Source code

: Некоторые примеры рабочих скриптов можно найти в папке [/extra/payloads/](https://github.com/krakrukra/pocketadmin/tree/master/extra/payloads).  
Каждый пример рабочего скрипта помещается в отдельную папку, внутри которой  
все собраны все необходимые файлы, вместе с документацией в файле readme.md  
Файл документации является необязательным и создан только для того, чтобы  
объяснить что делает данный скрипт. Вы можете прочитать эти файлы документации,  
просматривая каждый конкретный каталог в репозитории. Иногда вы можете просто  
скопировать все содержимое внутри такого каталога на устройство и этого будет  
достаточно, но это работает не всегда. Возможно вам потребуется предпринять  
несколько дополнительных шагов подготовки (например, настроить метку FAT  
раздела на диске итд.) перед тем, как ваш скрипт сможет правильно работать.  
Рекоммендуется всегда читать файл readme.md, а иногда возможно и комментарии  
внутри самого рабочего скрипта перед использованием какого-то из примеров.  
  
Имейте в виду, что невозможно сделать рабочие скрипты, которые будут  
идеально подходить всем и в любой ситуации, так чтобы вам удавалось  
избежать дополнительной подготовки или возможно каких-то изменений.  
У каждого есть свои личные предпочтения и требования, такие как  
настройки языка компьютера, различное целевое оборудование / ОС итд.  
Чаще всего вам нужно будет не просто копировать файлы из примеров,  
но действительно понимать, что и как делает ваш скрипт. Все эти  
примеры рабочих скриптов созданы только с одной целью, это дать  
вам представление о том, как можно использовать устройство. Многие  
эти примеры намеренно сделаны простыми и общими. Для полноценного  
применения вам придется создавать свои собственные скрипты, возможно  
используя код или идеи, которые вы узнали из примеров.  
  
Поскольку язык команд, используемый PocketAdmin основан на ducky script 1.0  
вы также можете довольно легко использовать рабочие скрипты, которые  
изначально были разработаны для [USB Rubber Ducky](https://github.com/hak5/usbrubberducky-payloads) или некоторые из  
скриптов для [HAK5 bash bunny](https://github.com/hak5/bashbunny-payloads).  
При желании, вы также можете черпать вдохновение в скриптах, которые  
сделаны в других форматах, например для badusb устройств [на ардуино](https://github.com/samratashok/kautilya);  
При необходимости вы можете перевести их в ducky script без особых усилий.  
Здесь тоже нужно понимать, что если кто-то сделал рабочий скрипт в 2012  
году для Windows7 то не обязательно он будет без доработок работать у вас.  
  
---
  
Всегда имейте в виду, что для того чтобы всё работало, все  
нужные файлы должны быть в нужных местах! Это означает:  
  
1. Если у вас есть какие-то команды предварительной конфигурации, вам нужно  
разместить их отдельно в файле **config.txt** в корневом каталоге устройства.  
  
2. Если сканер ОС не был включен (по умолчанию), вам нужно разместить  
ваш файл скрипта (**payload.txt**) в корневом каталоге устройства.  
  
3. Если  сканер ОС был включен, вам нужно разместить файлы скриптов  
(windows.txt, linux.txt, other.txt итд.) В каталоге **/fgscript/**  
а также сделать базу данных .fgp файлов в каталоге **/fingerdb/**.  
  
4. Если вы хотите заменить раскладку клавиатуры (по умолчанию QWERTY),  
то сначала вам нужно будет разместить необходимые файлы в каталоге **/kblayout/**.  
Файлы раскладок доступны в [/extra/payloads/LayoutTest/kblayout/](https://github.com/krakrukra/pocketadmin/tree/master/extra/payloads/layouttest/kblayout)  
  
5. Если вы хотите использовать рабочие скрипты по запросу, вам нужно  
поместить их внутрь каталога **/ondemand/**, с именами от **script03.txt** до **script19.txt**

→ **What the exercise asks**:
Repeat exactly the lines of the material from the one with "5. Если вы хотите" through the end, both the first and the last included.

→ **Response to this task**:
5. Если вы хотите использовать рабочие скрипты по запросу, вам нужно  
поместить их внутрь каталога **/ondemand/**, с именами от **script03.txt** до **script19.txt**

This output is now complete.